Records from a collection
Start of Block

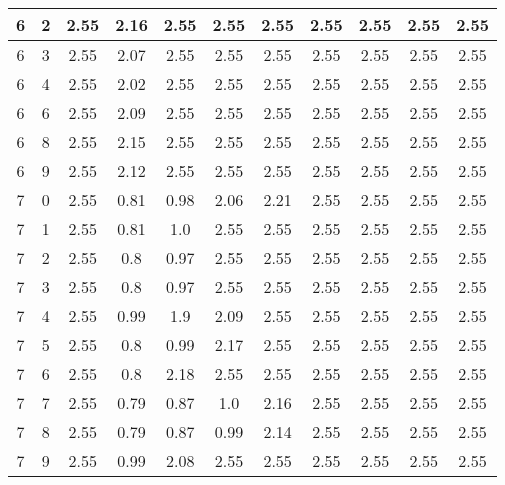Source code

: \begin{longtable}{|c|c||c||c|c|c|c||c|c|c|c|}
	6 & 2 & 2.55 & 2.16 & 2.55 & 2.55 & 2.55 & 2.55 & 2.55 & 2.55 & 2.55 \\ \hline
	6 & 3 & 2.55 & 2.07 & 2.55 & 2.55 & 2.55 & 2.55 & 2.55 & 2.55 & 2.55 \\ \hline
	6 & 4 & 2.55 & 2.02 & 2.55 & 2.55 & 2.55 & 2.55 & 2.55 & 2.55 & 2.55 \\ \hline
	6 & 6 & 2.55 & 2.09 & 2.55 & 2.55 & 2.55 & 2.55 & 2.55 & 2.55 & 2.55 \\ \hline
	6 & 8 & 2.55 & 2.15 & 2.55 & 2.55 & 2.55 & 2.55 & 2.55 & 2.55 & 2.55 \\ \hline
	6 & 9 & 2.55 & 2.12 & 2.55 & 2.55 & 2.55 & 2.55 & 2.55 & 2.55 & 2.55 \\ \hline
	7 & 0 & 2.55 & 0.81 & 0.98 & 2.06 & 2.21 & 2.55 & 2.55 & 2.55 & 2.55 \\ \hline
	7 & 1 & 2.55 & 0.81 & 1.0 & 2.55 & 2.55 & 2.55 & 2.55 & 2.55 & 2.55 \\ \hline
	7 & 2 & 2.55 & 0.8 & 0.97 & 2.55 & 2.55 & 2.55 & 2.55 & 2.55 & 2.55 \\ \hline
	7 & 3 & 2.55 & 0.8 & 0.97 & 2.55 & 2.55 & 2.55 & 2.55 & 2.55 & 2.55 \\ \hline
	7 & 4 & 2.55 & 0.99 & 1.9 & 2.09 & 2.55 & 2.55 & 2.55 & 2.55 & 2.55 \\ \hline
	7 & 5 & 2.55 & 0.8 & 0.99 & 2.17 & 2.55 & 2.55 & 2.55 & 2.55 & 2.55 \\ \hline
	7 & 6 & 2.55 & 0.8 & 2.18 & 2.55 & 2.55 & 2.55 & 2.55 & 2.55 & 2.55 \\ \hline
	7 & 7 & 2.55 & 0.79 & 0.87 & 1.0 & 2.16 & 2.55 & 2.55 & 2.55 & 2.55 \\ \hline
	7 & 8 & 2.55 & 0.79 & 0.87 & 0.99 & 2.14 & 2.55 & 2.55 & 2.55 & 2.55 \\ \hline
	7 & 9 & 2.55 & 0.99 & 2.08 & 2.55 & 2.55 & 2.55 & 2.55 & 2.55 & 2.55 \\ \hline
\end{longtable}
\clearpage{}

End of Block

• Exercise details: Quote, word for word, every line starting at the one that contains "7 & 2 & 2.55" and ending with the final line of the entries.

• Response box:
	7 & 2 & 2.55 & 0.8 & 0.97 & 2.55 & 2.55 & 2.55 & 2.55 & 2.55 & 2.55 \\ \hline
	7 & 3 & 2.55 & 0.8 & 0.97 & 2.55 & 2.55 & 2.55 & 2.55 & 2.55 & 2.55 \\ \hline
	7 & 4 & 2.55 & 0.99 & 1.9 & 2.09 & 2.55 & 2.55 & 2.55 & 2.55 & 2.55 \\ \hline
	7 & 5 & 2.55 & 0.8 & 0.99 & 2.17 & 2.55 & 2.55 & 2.55 & 2.55 & 2.55 \\ \hline
	7 & 6 & 2.55 & 0.8 & 2.18 & 2.55 & 2.55 & 2.55 & 2.55 & 2.55 & 2.55 \\ \hline
	7 & 7 & 2.55 & 0.79 & 0.87 & 1.0 & 2.16 & 2.55 & 2.55 & 2.55 & 2.55 \\ \hline
	7 & 8 & 2.55 & 0.79 & 0.87 & 0.99 & 2.14 & 2.55 & 2.55 & 2.55 & 2.55 \\ \hline
	7 & 9 & 2.55 & 0.99 & 2.08 & 2.55 & 2.55 & 2.55 & 2.55 & 2.55 & 2.55 \\ \hline
\end{longtable}
\clearpage{}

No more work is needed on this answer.